> [Assignment] Please restate the data word for word, leaving out no line.

> [Provided information]
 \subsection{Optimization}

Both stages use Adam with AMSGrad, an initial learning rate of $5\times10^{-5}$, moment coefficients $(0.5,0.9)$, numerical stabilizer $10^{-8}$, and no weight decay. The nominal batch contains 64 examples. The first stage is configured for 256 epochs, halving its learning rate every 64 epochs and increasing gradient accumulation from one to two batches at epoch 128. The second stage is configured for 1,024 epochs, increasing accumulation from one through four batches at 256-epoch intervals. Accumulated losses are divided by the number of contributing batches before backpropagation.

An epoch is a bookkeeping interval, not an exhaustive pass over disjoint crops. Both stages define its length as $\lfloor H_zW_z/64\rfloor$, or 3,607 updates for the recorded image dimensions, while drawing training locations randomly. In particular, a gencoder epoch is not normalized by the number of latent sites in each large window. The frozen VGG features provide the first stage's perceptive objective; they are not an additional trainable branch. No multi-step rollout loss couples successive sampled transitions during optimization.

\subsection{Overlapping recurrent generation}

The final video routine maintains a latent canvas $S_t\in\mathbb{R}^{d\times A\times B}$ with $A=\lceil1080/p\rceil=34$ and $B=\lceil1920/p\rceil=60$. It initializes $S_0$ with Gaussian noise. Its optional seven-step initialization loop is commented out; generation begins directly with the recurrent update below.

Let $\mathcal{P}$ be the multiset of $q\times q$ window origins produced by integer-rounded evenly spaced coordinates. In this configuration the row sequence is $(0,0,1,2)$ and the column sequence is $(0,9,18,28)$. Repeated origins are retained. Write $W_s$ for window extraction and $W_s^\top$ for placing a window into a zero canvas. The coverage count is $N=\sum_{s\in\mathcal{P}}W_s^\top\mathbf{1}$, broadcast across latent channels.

> [Exercise answer]
 \subsection{Optimization}

Both stages use Adam with AMSGrad, an initial learning rate of $5\times10^{-5}$, moment coefficients $(0.5,0.9)$, numerical stabilizer $10^{-8}$, and no weight decay. The nominal batch contains 64 examples. The first stage is configured for 256 epochs, halving its learning rate every 64 epochs and increasing gradient accumulation from one to two batches at epoch 128. The second stage is configured for 1,024 epochs, increasing accumulation from one through four batches at 256-epoch intervals. Accumulated losses are divided by the number of contributing batches before backpropagation.

An epoch is a bookkeeping interval, not an exhaustive pass over disjoint crops. Both stages define its length as $\lfloor H_zW_z/64\rfloor$, or 3,607 updates for the recorded image dimensions, while drawing training locations randomly. In particular, a gencoder epoch is not normalized by the number of latent sites in each large window. The frozen VGG features provide the first stage's perceptive objective; they are not an additional trainable branch. No multi-step rollout loss couples successive sampled transitions during optimization.

\subsection{Overlapping recurrent generation}

The final video routine maintains a latent canvas $S_t\in\mathbb{R}^{d\times A\times B}$ with $A=\lceil1080/p\rceil=34$ and $B=\lceil1920/p\rceil=60$. It initializes $S_0$ with Gaussian noise. Its optional seven-step initialization loop is commented out; generation begins directly with the recurrent update below.

Let $\mathcal{P}$ be the multiset of $q\times q$ window origins produced by integer-rounded evenly spaced coordinates. In this configuration the row sequence is $(0,0,1,2)$ and the column sequence is $(0,9,18,28)$. Repeated origins are retained. Write $W_s$ for window extraction and $W_s^\top$ for placing a window into a zero canvas. The coverage count is $N=\sum_{s\in\mathcal{P}}W_s^\top\mathbf{1}$, broadcast across latent channels.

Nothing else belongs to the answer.